No Brasil, atualmente,
discute-se a proposta de redução da maioridade penal para indivíduos de 16
anos. Há espíritas favoráveis e contrários. É plenamente compreensível haver
divergências de opiniões em leis humanas e transitórias.
A maioridade, seja penal ou
civil, é uma convenção adotada em cada país, com variações entre os mesmos.
Cada indivíduo age de acordo com a sua maturidade e, se alguns ainda agem em
detrimento de um grupo ou sociedade, ele deve ter a oportunidade de ser educado
e não prejudicar ainda mais a própria sociedade que o acolhe, ainda que tenha
que ficar recluso.
Sou um dos 87% dos cidadãos
brasileiros, conforme pesquisa recente do Datafolha, favoráveis à respectiva
redução da maioridade penal, não por entendê-la como solução definitiva para a
criminalidade crescente neste país, mas por uma questão óbvia de que aquele que
sabe discernir entre o certo e o errado, entre o legal e o ilegal, deve
responder por seus próprios atos.
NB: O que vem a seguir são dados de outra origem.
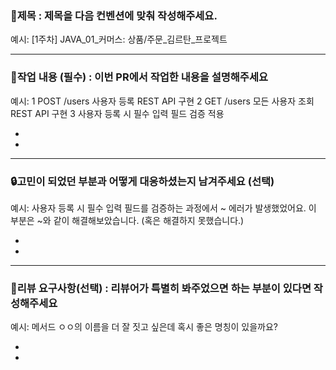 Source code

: ### 🚩제목 : 제목을 다음 컨벤션에 맞춰 작성해주세요.
예시: [1주차] JAVA_01_커머스: 상품/주문_김르탄_프로젝트

----

### 📝작업 내용 (필수) : 이번 PR에서 작업한 내용을 설명해주세요
예시:
1 POST /users 사용자 등록 REST API 구현
2 GET /users 모든 사용자 조회 REST API 구현
3 사용자 등록 시 필수 입력 필드 검증 적용

- 
- 

----

### 🔒고민이 되었던 부분과 어떻게 대응하셨는지 남겨주세요 (선택)
예시: 사용자 등록 시 필수 입력 필드를 검증하는 과정에서 ~ 에러가 발생했었어요. 이 부분은 ~와 같이 해결해보았습니다. (혹은 해결하지 못했습니다.)

- 
- 

----

### 💬리뷰 요구사항(선택) : 리뷰어가 특별히 봐주었으면 하는 부분이 있다면 작성해주세요
예시: 메서드 ㅇㅇ의 이름을 더 잘 짓고 싶은데 혹시 좋은 명칭이 있을까요?

- 
-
Se um jovem de 16 anos pode votar e ajudar a
escolher os destinos da nação, ele sabe o que está fazendo e tem discernimento
sobre o certo e o errado.
Um aspecto muito importante,
levantado pelo psicanalista Contardo Calligaris, é a idealização alienada de
parcela da população sobre uma suposta "pureza" da infância. Essa
idealização prejudica o próprio amadurecimento do indivíduo, infantilizando
seres que terão dificuldades de se tornarem adultos. Calligaris, por sinal, é
contra a existência de maioridades e menoridades penais, seja qual for a idade
fixada, pois o que vale é o discernimento do indivíduo.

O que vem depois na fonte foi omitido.